▶ Instructions to follow
Repeat every record below exactly, leaving out the pictures.

▶ Input for this task
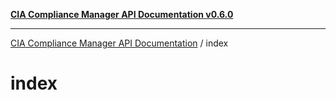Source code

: [**CIA Compliance Manager API Documentation v0.6.0**](../README.md)

***

[CIA Compliance Manager API Documentation](../modules.md) / index

# index
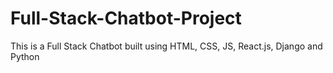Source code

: # Full-Stack-Chatbot-Project
This is a Full Stack Chatbot built using HTML, CSS, JS, React.js, Django and Python
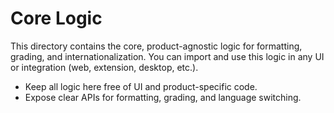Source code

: # Core Logic

This directory contains the core, product-agnostic logic for formatting, grading, and internationalization. You can import and use this logic in any UI or integration (web, extension, desktop, etc.).

- Keep all logic here free of UI and product-specific code.
- Expose clear APIs for formatting, grading, and language switching.
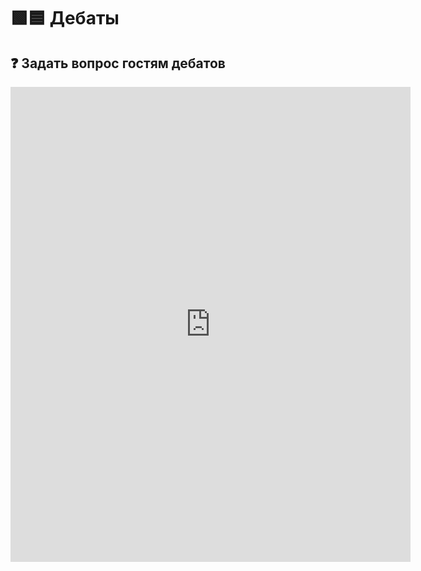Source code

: <style>
  iframe.debate-question{
    width: revert-layer;
    height: revert-layer;
    min-height: 760px;
  }
  
  @media (max-width: 575.98px){
  iframe.debate-question{
    width: 100%;
    width: -moz-available;
    width: -webkit-fill-available;
    width: fill-available;
  }
  }
</style>


# 🟩🟦 Дебаты

## ❓ Задать вопрос гостям дебатов

<iframe class="debate-question" src="https://docs.google.com/forms/d/e/1FAIpQLSeP6EB8IsdPxxI8t0g3cJQRdUX4NJKT3K6tX_GXn-WWJgxJSQ/viewform?embedded=true" width="640" height="760" frameborder="0" marginheight="0" marginwidth="0">Loading…</iframe>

▶ Solution for this problem
Source code

: [**CIA Compliance Manager API Documentation v0.6.0**](../README.md)

***

[CIA Compliance Manager API Documentation](../modules.md) / index

# index
Source code

: # Full-Stack-Chatbot-Project
This is a Full Stack Chatbot built using HTML, CSS, JS, React.js, Django and Python
Source code

: # Core Logic

This directory contains the core, product-agnostic logic for formatting, grading, and internationalization. You can import and use this logic in any UI or integration (web, extension, desktop, etc.).

- Keep all logic here free of UI and product-specific code.
- Expose clear APIs for formatting, grading, and language switching.
Source code

: <style>
  iframe.debate-question{
    width: revert-layer;
    height: revert-layer;
    min-height: 760px;
  }
  
  @media (max-width: 575.98px){
  iframe.debate-question{
    width: 100%;
    width: -moz-available;
    width: -webkit-fill-available;
    width: fill-available;
  }
  }
</style>


# 🟩🟦 Дебаты

## ❓ Задать вопрос гостям дебатов

<iframe class="debate-question" src="https://docs.google.com/forms/d/e/1FAIpQLSeP6EB8IsdPxxI8t0g3cJQRdUX4NJKT3K6tX_GXn-WWJgxJSQ/viewform?embedded=true" width="640" height="760" frameborder="0" marginheight="0" marginwidth="0">Loading…</iframe>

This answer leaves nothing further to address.